Se per oltre 70 anni non si è data applicazione alla norma dello Statuto per conferire poteri speciali ai presidenti della Regione Siciliana pieni poteri in materia di sicurezza e di comando sulle Forze di Polizia, è stato per evitare che persone come Musumeci potessero scegliere la scorciatoia dell’ordine pubblico per non affrontare i problemi veri di questa Regione”. Lo dice Antonello Cracolici, parlamentare regionale del PD, in merito alla richiesta del presidente della Regione Nello Musumeci di applicare una norma dello Statuto regionale per controllare in Sicilia le Forze di Polizia e l’Esercito.

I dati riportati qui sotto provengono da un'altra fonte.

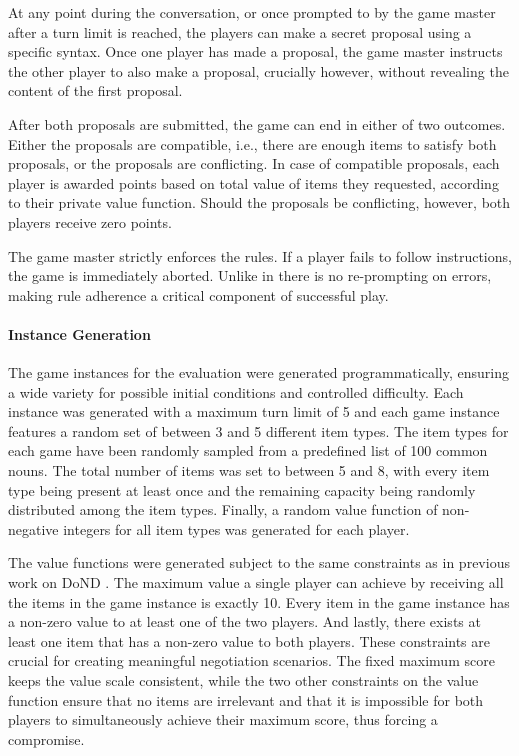 At any point during the conversation, or once prompted to by the game master after a turn limit is reached, the players can make a secret proposal using a specific syntax. Once one player has made a proposal, the game master instructs the other player to also make a proposal, crucially however, without revealing the content of the first proposal.

After both proposals are submitted, the game can end in either of two outcomes. Either the proposals are compatible, i.e., there are enough items to satisfy both proposals, or the proposals are conflicting. In case of compatible proposals, each player is awarded points based on total value of items they requested, according to their private value function. Should the proposals be conflicting, however, both players receive zero points.

The game master strictly enforces the rules. If a player fails to follow instructions, the game is immediately aborted. Unlike in \cite{DBLP:journals/corr/abs-2406-18872} there is no re-prompting on errors, making rule adherence a critical component of successful play.


\paragraph{Instance Generation}

The game instances for the evaluation were generated programmatically, ensuring a wide variety for possible initial conditions and controlled difficulty. Each instance was generated with a maximum turn limit of 5 and each game instance features a random set of between 3 and 5 different item types. The item types for each game have been randomly sampled from a predefined list of 100 common nouns. The total number of items was set to between 5 and 8, with every item type being present at least once and the remaining capacity being randomly distributed among the item types. Finally, a random value function of non-negative integers for all item types was generated for each player.

The value functions were generated subject to the same constraints as in previous work on DoND \cite{DBLP:journals/corr/abs-2406-18872,lewis-etal-2017-deal}. The maximum value a single player can achieve by receiving all the items in the game instance is exactly 10. Every item in the game instance has a non-zero value to at least one of the two players. And lastly, there exists at least one item that has a non-zero value to both players.
These constraints are crucial for creating meaningful negotiation scenarios. The fixed maximum score keeps the value scale consistent, while the two other constraints on the value function ensure that no items are irrelevant and that it is impossible for both players to simultaneously achieve their maximum score, thus forcing a compromise.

Non sappiamo ancora se il nostro sistema sanitario è pronto per il picco che si attende per metà aprile – aggiunge Cracolici – se il personale più esposto, ad iniziare dal personale sanitario, sarà messo in sicurezza con dispositivi di protezione e tamponi, se ci saranno anestesisti, rianimatoti, pneumologi, infettivologi ed infermieri in grado di occuparsi delle cure, se ci saranno ventilatori ed ossigeno per garantire la sopravvivenza dei malati più gravi, se i medici di famiglia disporranno di protocolli di cura uniformi e di kit di sicurezza personale. L’elenco potrebbe essere lungo, eppure dall’inizio di questa emergenza a cosa ha pensato il presidente della Regione? Ad invocare l’esercito per le strade e la chiusura dei confini agli stessi siciliani”.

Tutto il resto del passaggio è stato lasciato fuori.